SHARE

Ever since prehistoric man first set fires to drive game towards hunters and cliffs, humans have altered their environment for their own gain. No more so than in the years since the Industrial Revolution, when carbon emissions began to drastically alter Earth’s climate and atmosphere. And now that we know definitively that humans can alter Earth’s climate, some scientists have begun investigating ways to deliberately change the weather to offset the negative impact of a century of inadvertent human generated climate change.

The name for that deliberate, targeted climate change is geoengineering, and its on the mind of everyone from the National Academy of Sciences to Barack Obama’s science adviser.

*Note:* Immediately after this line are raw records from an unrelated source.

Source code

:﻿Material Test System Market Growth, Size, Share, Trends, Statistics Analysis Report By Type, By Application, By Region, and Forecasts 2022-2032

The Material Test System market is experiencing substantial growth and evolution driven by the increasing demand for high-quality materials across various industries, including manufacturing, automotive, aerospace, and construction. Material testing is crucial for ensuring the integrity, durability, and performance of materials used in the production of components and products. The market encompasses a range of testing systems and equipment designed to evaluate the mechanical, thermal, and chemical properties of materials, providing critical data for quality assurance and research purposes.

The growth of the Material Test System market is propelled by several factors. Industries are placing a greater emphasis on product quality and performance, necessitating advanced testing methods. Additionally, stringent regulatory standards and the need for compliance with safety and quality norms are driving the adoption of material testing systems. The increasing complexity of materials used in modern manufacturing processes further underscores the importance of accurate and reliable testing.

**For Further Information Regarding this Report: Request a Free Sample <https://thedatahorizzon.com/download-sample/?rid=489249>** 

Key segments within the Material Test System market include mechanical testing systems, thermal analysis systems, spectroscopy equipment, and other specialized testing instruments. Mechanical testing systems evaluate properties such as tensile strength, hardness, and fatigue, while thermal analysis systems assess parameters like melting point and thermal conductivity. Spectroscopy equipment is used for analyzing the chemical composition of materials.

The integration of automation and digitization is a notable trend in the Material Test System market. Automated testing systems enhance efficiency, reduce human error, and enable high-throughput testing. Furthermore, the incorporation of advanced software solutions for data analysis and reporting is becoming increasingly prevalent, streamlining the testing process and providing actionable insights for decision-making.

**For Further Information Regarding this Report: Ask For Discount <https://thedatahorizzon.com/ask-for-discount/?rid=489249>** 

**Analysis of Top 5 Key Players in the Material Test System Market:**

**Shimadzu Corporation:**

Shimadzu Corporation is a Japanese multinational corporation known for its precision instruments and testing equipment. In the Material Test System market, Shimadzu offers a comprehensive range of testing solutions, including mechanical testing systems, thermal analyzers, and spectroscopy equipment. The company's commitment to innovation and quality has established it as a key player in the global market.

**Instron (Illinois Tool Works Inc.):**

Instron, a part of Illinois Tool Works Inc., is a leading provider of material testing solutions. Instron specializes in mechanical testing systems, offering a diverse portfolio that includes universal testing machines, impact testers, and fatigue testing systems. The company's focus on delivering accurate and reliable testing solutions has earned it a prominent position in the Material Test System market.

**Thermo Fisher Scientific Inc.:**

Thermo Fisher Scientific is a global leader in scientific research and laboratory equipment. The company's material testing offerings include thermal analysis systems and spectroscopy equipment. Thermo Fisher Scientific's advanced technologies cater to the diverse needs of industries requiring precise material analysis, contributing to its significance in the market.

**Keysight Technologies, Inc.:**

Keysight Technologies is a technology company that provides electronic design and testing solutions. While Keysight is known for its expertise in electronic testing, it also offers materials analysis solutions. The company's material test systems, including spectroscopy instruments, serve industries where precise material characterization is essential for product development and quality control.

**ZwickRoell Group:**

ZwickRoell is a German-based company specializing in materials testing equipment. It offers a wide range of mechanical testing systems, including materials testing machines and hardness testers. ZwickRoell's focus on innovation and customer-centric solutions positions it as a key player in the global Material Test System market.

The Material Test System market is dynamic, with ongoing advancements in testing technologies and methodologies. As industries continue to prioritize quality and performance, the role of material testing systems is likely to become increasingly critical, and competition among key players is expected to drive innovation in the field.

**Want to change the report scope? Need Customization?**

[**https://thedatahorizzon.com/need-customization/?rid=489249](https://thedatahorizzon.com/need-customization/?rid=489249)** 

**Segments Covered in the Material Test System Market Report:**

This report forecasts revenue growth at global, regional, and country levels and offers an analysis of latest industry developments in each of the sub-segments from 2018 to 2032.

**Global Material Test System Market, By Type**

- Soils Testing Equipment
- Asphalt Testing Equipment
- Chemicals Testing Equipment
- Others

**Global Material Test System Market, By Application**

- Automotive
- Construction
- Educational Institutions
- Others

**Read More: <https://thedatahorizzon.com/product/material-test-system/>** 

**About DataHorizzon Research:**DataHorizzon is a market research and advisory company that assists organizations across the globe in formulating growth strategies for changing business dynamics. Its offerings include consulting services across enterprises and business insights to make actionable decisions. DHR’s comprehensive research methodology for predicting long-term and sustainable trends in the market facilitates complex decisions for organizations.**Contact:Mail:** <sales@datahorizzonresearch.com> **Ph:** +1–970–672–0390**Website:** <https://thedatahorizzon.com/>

On Monday, the National Academy of Sciences held a workshop on geoengineering, following an interview where White House Science Adviser John Holdren recommended increased research into the subject. While the scientists at the workshop agreed that it was possible, there was disagreement about when to start testing the ideas, and whether or not the cure might be worse than the problem. <

According to National Public Radio, one of the more popular ideas involves seeding the sky with sulfur particulate to reflect the rays of the sun and cool the Earth. This solution mimics the changes in climate that follow large volcanic eruptions. In a recent article, The Atlantic Monthly deemed this the “Blade Runner scenario,” and listed some other possible geoengineering schemes, including pouring huge amounts of iron into the ocean to encourage carbon-absorbing algae blooms and using a fleet of 1,500 ships to churn up seawater to create more light reflecting clouds.

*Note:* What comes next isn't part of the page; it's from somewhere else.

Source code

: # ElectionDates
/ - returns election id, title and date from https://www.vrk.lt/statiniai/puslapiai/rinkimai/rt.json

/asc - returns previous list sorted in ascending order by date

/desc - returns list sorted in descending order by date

As Matt Springer at ScienceBlogs notes, no one is sure if any of these plans will work, if geoengineering is even legal, or what unintended nightmare consequences may result from wholesale disruption of the Earth’s carefully balanced ecosystem.

The global warming that results from man-made carbon emissions has shown that we can profoundly alter the climate. But the scientists interviewed in all those articles seem torn by the question of whether or not more human generate change is the appropriate, cheapest, and safest way to address the climate problem.